→ Aim of the task: Below is a set of records; reproduce them exactly without their pictures.

[Collected data]

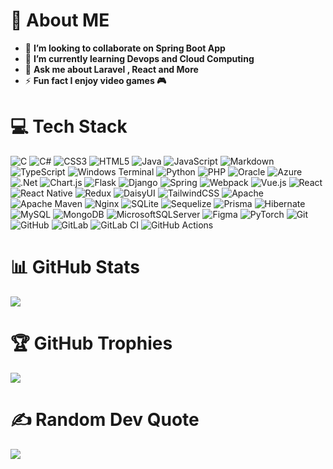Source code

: # 💫 About ME

- 👯 **I’m looking to collaborate on Spring Boot App**
- 🌱 **I’m currently learning Devops and Cloud Computing**
- 💬 **Ask me about Laravel , React and More**
- ⚡ **Fun fact I enjoy video games 🎮**

# 💻 Tech Stack

![C](https://img.shields.io/badge/c-%2300599C.svg?style=plastic&logo=c&logoColor=white)
![C#](https://img.shields.io/badge/c%23-%23239120.svg?style=plastic&logo=csharp&logoColor=white)
![CSS3](https://img.shields.io/badge/css3-%231572B6.svg?style=plastic&logo=css3&logoColor=white)
![HTML5](https://img.shields.io/badge/html5-%23E34F26.svg?style=plastic&logo=html5&logoColor=white)
![Java](https://img.shields.io/badge/java-%23ED8B00.svg?style=plastic&logo=openjdk&logoColor=white)
![JavaScript](https://img.shields.io/badge/javascript-%23323330.svg?style=plastic&logo=javascript&logoColor=%23F7DF1E)
![Markdown](https://img.shields.io/badge/markdown-%23000000.svg?style=plastic&logo=markdown&logoColor=white)
![TypeScript](https://img.shields.io/badge/typescript-%23007ACC.svg?style=plastic&logo=typescript&logoColor=white)
![Windows Terminal](https://img.shields.io/badge/Windows%20Terminal-%234D4D4D.svg?style=plastic&logo=windows-terminal&logoColor=white)
![Python](https://img.shields.io/badge/python-3670A0?style=plastic&logo=python&logoColor=ffdd54)
![PHP](https://img.shields.io/badge/php-%23777BB4.svg?style=plastic&logo=php&logoColor=white)
![Oracle](https://img.shields.io/badge/Oracle-F80000?style=plastic&logo=oracle&logoColor=white)
![Azure](https://img.shields.io/badge/azure-%230072C6.svg?style=plastic&logo=microsoftazure&logoColor=white)
![.Net](https://img.shields.io/badge/.NET-5C2D91?style=plastic&logo=.net&logoColor=white)
![Chart.js](https://img.shields.io/badge/chart.js-F5788D.svg?style=plastic&logo=chart.js&logoColor=white)
![Flask](https://img.shields.io/badge/flask-%23000.svg?style=plastic&logo=flask&logoColor=white)
![Django](https://img.shields.io/badge/django-%23092E20.svg?style=plastic&logo=django&logoColor=white)
![Spring](https://img.shields.io/badge/spring-%236DB33F.svg?style=plastic&logo=spring&logoColor=white)
![Webpack](https://img.shields.io/badge/webpack-%238DD6F9.svg?style=plastic&logo=webpack&logoColor=black)
![Vue.js](https://img.shields.io/badge/vue.js-%2335495e.svg?style=plastic&logo=vuedotjs&logoColor=%234FC08D)
![React](https://img.shields.io/badge/react-%2320232a.svg?style=plastic&logo=react&logoColor=%2361DAFB)
![React Native](https://img.shields.io/badge/react_native-%2320232a.svg?style=plastic&logo=react&logoColor=%2361DAFB)
![Redux](https://img.shields.io/badge/redux-%23593d88.svg?style=plastic&logo=redux&logoColor=white)
![DaisyUI](https://img.shields.io/badge/daisyui-5A0EF8?style=plastic&logo=daisyui&logoColor=white)
![TailwindCSS](https://img.shields.io/badge/tailwindcss-%2338B2AC.svg?style=plastic&logo=tailwind-css&logoColor=white)
![Apache](https://img.shields.io/badge/apache-%23D42029.svg?style=plastic&logo=apache&logoColor=white)
![Apache Maven](https://img.shields.io/badge/Apache%20Maven-C71A36?style=plastic&logo=Apache%20Maven&logoColor=white)
![Nginx](https://img.shields.io/badge/nginx-%23009639.svg?style=plastic&logo=nginx&logoColor=white)
![SQLite](https://img.shields.io/badge/sqlite-%2307405e.svg?style=plastic&logo=sqlite&logoColor=white)
![Sequelize](https://img.shields.io/badge/Sequelize-52B0E7?style=plastic&logo=Sequelize&logoColor=white)
![Prisma](https://img.shields.io/badge/Prisma-3982CE?style=plastic&logo=Prisma&logoColor=white)
![Hibernate](https://img.shields.io/badge/Hibernate-59666C?style=plastic&logo=Hibernate&logoColor=white)
![MySQL](https://img.shields.io/badge/mysql-4479A1.svg?style=plastic&logo=mysql&logoColor=white)
![MongoDB](https://img.shields.io/badge/MongoDB-%234ea94b.svg?style=plastic&logo=mongodb&logoColor=white)
![MicrosoftSQLServer](https://img.shields.io/badge/Microsoft%20SQL%20Server-CC2927?style=plastic&logo=microsoft%20sql%20server&logoColor=white)
![Figma](https://img.shields.io/badge/figma-%23F24E1E.svg?style=plastic&logo=figma&logoColor=white)
![PyTorch](https://img.shields.io/badge/PyTorch-%23EE4C2C.svg?style=plastic&logo=PyTorch&logoColor=white)
![Git](https://img.shields.io/badge/git-%23F05033.svg?style=plastic&logo=git&logoColor=white)
![GitHub](https://img.shields.io/badge/github-%23121011.svg?style=plastic&logo=github&logoColor=white)
![GitLab](https://img.shields.io/badge/gitlab-%23181717.svg?style=plastic&logo=gitlab&logoColor=white)
![GitLab CI](https://img.shields.io/badge/gitlab%20CI-%23181717.svg?style=plastic&logo=gitlab&logoColor=white)
![GitHub Actions](https://img.shields.io/badge/github%20actions-%232671E5.svg?style=plastic&logo=githubactions&logoColor=white)

# 📊 GitHub Stats

![](https://github-readme-stats.vercel.app/api/top-langs/?username=AmbitiousFlow&theme=one_dark_pro&hide_border=false&include_all_commits=true&count_private=true&layout=compact)

# 🏆 GitHub Trophies
![](https://github-profile-trophy.vercel.app/?username=AmbitiousFlow&theme=one_dark_pro&no-frame=false&no-bg=false&margin-w=4)

# ✍️ Random Dev Quote
![](https://quotes-github-readme.vercel.app/api?type=horizontal&theme=radical)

→ Response area:
Source code

: # 💫 About ME

- 👯 **I’m looking to collaborate on Spring Boot App**
- 🌱 **I’m currently learning Devops and Cloud Computing**
- 💬 **Ask me about Laravel , React and More**
- ⚡ **Fun fact I enjoy video games 🎮**

# 💻 Tech Stack

![C](https://img.shields.io/badge/c-%2300599C.svg?style=plastic&logo=c&logoColor=white)
![C#](https://img.shields.io/badge/c%23-%23239120.svg?style=plastic&logo=csharp&logoColor=white)
![CSS3](https://img.shields.io/badge/css3-%231572B6.svg?style=plastic&logo=css3&logoColor=white)
![HTML5](https://img.shields.io/badge/html5-%23E34F26.svg?style=plastic&logo=html5&logoColor=white)
![Java](https://img.shields.io/badge/java-%23ED8B00.svg?style=plastic&logo=openjdk&logoColor=white)
![JavaScript](https://img.shields.io/badge/javascript-%23323330.svg?style=plastic&logo=javascript&logoColor=%23F7DF1E)
![Markdown](https://img.shields.io/badge/markdown-%23000000.svg?style=plastic&logo=markdown&logoColor=white)
![TypeScript](https://img.shields.io/badge/typescript-%23007ACC.svg?style=plastic&logo=typescript&logoColor=white)
![Windows Terminal](https://img.shields.io/badge/Windows%20Terminal-%234D4D4D.svg?style=plastic&logo=windows-terminal&logoColor=white)
![Python](https://img.shields.io/badge/python-3670A0?style=plastic&logo=python&logoColor=ffdd54)
![PHP](https://img.shields.io/badge/php-%23777BB4.svg?style=plastic&logo=php&logoColor=white)
![Oracle](https://img.shields.io/badge/Oracle-F80000?style=plastic&logo=oracle&logoColor=white)
![Azure](https://img.shields.io/badge/azure-%230072C6.svg?style=plastic&logo=microsoftazure&logoColor=white)
![.Net](https://img.shields.io/badge/.NET-5C2D91?style=plastic&logo=.net&logoColor=white)
![Chart.js](https://img.shields.io/badge/chart.js-F5788D.svg?style=plastic&logo=chart.js&logoColor=white)
![Flask](https://img.shields.io/badge/flask-%23000.svg?style=plastic&logo=flask&logoColor=white)
![Django](https://img.shields.io/badge/django-%23092E20.svg?style=plastic&logo=django&logoColor=white)
![Spring](https://img.shields.io/badge/spring-%236DB33F.svg?style=plastic&logo=spring&logoColor=white)
![Webpack](https://img.shields.io/badge/webpack-%238DD6F9.svg?style=plastic&logo=webpack&logoColor=black)
![Vue.js](https://img.shields.io/badge/vue.js-%2335495e.svg?style=plastic&logo=vuedotjs&logoColor=%234FC08D)
![React](https://img.shields.io/badge/react-%2320232a.svg?style=plastic&logo=react&logoColor=%2361DAFB)
![React Native](https://img.shields.io/badge/react_native-%2320232a.svg?style=plastic&logo=react&logoColor=%2361DAFB)
![Redux](https://img.shields.io/badge/redux-%23593d88.svg?style=plastic&logo=redux&logoColor=white)
![DaisyUI](https://img.shields.io/badge/daisyui-5A0EF8?style=plastic&logo=daisyui&logoColor=white)
![TailwindCSS](https://img.shields.io/badge/tailwindcss-%2338B2AC.svg?style=plastic&logo=tailwind-css&logoColor=white)
![Apache](https://img.shields.io/badge/apache-%23D42029.svg?style=plastic&logo=apache&logoColor=white)
![Apache Maven](https://img.shields.io/badge/Apache%20Maven-C71A36?style=plastic&logo=Apache%20Maven&logoColor=white)
![Nginx](https://img.shields.io/badge/nginx-%23009639.svg?style=plastic&logo=nginx&logoColor=white)
![SQLite](https://img.shields.io/badge/sqlite-%2307405e.svg?style=plastic&logo=sqlite&logoColor=white)
![Sequelize](https://img.shields.io/badge/Sequelize-52B0E7?style=plastic&logo=Sequelize&logoColor=white)
![Prisma](https://img.shields.io/badge/Prisma-3982CE?style=plastic&logo=Prisma&logoColor=white)
![Hibernate](https://img.shields.io/badge/Hibernate-59666C?style=plastic&logo=Hibernate&logoColor=white)
![MySQL](https://img.shields.io/badge/mysql-4479A1.svg?style=plastic&logo=mysql&logoColor=white)
![MongoDB](https://img.shields.io/badge/MongoDB-%234ea94b.svg?style=plastic&logo=mongodb&logoColor=white)
![MicrosoftSQLServer](https://img.shields.io/badge/Microsoft%20SQL%20Server-CC2927?style=plastic&logo=microsoft%20sql%20server&logoColor=white)
![Figma](https://img.shields.io/badge/figma-%23F24E1E.svg?style=plastic&logo=figma&logoColor=white)
![PyTorch](https://img.shields.io/badge/PyTorch-%23EE4C2C.svg?style=plastic&logo=PyTorch&logoColor=white)
![Git](https://img.shields.io/badge/git-%23F05033.svg?style=plastic&logo=git&logoColor=white)
![GitHub](https://img.shields.io/badge/github-%23121011.svg?style=plastic&logo=github&logoColor=white)
![GitLab](https://img.shields.io/badge/gitlab-%23181717.svg?style=plastic&logo=gitlab&logoColor=white)
![GitLab CI](https://img.shields.io/badge/gitlab%20CI-%23181717.svg?style=plastic&logo=gitlab&logoColor=white)
![GitHub Actions](https://img.shields.io/badge/github%20actions-%232671E5.svg?style=plastic&logo=githubactions&logoColor=white)

# 📊 GitHub Stats

![](https://github-readme-stats.vercel.app/api/top-langs/?username=AmbitiousFlow&theme=one_dark_pro&hide_border=false&include_all_commits=true&count_private=true&layout=compact)

# 🏆 GitHub Trophies
![](https://github-profile-trophy.vercel.app/?username=AmbitiousFlow&theme=one_dark_pro&no-frame=false&no-bg=false&margin-w=4)

# ✍️ Random Dev Quote
![](https://quotes-github-readme.vercel.app/api?type=horizontal&theme=radical)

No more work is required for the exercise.